● Activity:
The number of lines holding "para" in the listing below is all you should give.

· · · · ·

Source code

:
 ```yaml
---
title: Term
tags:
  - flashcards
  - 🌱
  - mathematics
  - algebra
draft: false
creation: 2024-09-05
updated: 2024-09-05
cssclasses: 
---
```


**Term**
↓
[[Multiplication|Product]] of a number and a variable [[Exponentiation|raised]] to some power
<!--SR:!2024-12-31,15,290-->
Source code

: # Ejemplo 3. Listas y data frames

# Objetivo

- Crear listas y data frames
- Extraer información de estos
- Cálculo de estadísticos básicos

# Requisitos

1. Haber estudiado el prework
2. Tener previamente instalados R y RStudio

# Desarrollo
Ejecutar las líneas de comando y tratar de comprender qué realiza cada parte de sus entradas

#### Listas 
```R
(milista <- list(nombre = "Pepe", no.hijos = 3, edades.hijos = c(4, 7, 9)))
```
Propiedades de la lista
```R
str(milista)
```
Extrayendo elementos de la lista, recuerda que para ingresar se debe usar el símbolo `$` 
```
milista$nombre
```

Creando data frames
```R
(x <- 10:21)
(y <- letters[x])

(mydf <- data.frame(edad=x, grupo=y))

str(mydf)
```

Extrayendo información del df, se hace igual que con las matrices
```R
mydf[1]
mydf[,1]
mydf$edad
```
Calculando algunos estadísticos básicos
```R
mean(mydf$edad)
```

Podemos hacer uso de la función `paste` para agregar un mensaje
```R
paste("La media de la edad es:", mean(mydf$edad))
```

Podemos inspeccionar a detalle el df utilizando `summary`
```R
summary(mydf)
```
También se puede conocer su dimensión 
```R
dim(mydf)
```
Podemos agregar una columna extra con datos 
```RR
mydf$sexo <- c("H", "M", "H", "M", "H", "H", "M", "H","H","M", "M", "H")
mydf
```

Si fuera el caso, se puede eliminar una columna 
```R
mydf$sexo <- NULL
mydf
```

· · · · ·

● Solution for this exercise:
2